Items listed in a dataset
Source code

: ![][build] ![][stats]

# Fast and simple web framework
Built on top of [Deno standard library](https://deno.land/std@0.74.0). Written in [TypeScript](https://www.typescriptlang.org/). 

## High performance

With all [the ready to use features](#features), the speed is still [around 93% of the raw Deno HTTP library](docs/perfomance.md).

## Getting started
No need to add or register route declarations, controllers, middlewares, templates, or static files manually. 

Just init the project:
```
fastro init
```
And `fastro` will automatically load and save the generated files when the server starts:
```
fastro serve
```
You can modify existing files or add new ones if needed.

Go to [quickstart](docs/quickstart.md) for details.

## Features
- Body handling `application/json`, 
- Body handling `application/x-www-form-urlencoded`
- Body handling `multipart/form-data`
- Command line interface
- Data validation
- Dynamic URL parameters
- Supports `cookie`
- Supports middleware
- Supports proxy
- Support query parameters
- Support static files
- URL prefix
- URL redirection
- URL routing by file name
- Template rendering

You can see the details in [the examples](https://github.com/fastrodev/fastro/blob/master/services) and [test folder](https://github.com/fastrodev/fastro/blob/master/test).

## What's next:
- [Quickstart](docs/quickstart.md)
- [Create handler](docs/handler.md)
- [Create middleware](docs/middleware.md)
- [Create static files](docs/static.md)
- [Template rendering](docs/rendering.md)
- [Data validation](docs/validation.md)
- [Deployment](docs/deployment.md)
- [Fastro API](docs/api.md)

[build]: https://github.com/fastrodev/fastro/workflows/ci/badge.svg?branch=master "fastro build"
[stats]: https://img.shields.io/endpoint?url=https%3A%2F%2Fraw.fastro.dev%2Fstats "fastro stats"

EXERCISE REQUIREMENTS
Each of the lines from the one holding "Go to [quickstart](docs/quickstart.md)" through the final line of the entries is to be set down exactly, and no others.

RESPONSE TO THE EXERCISE
Go to [quickstart](docs/quickstart.md) for details.

## Features
- Body handling `application/json`, 
- Body handling `application/x-www-form-urlencoded`
- Body handling `multipart/form-data`
- Command line interface
- Data validation
- Dynamic URL parameters
- Supports `cookie`
- Supports middleware
- Supports proxy
- Support query parameters
- Support static files
- URL prefix
- URL redirection
- URL routing by file name
- Template rendering

You can see the details in [the examples](https://github.com/fastrodev/fastro/blob/master/services) and [test folder](https://github.com/fastrodev/fastro/blob/master/test).

## What's next:
- [Quickstart](docs/quickstart.md)
- [Create handler](docs/handler.md)
- [Create middleware](docs/middleware.md)
- [Create static files](docs/static.md)
- [Template rendering](docs/rendering.md)
- [Data validation](docs/validation.md)
- [Deployment](docs/deployment.md)
- [Fastro API](docs/api.md)

[build]: https://github.com/fastrodev/fastro/workflows/ci/badge.svg?branch=master "fastro build"
[stats]: https://img.shields.io/endpoint?url=https%3A%2F%2Fraw.fastro.dev%2Fstats "fastro stats"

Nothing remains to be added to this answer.